• TO DO
From the entries below, return exactly the lines beginning at the one that contains "### Depth-agnostic Single Image Dehazing" and ending at the one that contains "- **Published**: 2024-01-14 06:33:11+00:00", both of them included, and only those lines.

Stored items:
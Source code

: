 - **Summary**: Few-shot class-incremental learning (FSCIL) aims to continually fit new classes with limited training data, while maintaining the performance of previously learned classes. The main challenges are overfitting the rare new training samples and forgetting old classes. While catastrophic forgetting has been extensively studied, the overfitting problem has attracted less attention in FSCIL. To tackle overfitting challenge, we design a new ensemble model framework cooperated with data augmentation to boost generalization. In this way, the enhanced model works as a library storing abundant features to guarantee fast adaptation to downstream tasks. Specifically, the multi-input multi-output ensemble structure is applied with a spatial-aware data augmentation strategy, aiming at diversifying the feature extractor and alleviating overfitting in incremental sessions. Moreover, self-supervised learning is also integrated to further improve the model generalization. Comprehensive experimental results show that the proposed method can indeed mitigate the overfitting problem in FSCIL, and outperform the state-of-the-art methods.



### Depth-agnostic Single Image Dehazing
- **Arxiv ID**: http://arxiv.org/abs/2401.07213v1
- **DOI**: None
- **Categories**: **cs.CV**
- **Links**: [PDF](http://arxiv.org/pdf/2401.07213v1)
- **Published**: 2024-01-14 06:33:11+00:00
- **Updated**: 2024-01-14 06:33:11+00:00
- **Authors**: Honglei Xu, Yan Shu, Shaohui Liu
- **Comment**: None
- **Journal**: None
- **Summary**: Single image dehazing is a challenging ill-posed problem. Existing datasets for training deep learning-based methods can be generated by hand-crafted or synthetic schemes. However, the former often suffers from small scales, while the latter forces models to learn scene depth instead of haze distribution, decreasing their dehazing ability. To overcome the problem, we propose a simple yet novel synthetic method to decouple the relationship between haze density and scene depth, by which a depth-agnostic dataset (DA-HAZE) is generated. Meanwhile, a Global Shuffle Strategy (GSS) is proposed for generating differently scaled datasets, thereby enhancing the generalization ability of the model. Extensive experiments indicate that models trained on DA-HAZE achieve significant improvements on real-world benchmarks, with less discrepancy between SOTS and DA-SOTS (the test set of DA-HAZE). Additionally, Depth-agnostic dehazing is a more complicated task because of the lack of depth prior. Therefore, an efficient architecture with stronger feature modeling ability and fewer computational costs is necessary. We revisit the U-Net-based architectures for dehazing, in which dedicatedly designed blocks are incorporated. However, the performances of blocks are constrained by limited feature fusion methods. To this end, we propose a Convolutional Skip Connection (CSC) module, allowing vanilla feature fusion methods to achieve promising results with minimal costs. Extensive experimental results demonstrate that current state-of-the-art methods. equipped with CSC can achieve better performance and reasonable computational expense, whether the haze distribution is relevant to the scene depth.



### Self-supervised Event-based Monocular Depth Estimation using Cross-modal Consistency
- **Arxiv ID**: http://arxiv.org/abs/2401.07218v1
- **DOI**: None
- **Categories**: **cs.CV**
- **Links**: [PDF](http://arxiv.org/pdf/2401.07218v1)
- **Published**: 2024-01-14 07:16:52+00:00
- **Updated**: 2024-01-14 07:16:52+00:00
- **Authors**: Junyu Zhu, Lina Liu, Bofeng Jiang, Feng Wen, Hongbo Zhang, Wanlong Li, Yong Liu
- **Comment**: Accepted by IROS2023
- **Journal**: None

• THE COMPLETED TASK
### Depth-agnostic Single Image Dehazing
- **Arxiv ID**: http://arxiv.org/abs/2401.07213v1
- **DOI**: None
- **Categories**: **cs.CV**
- **Links**: [PDF](http://arxiv.org/pdf/2401.07213v1)
- **Published**: 2024-01-14 06:33:11+00:00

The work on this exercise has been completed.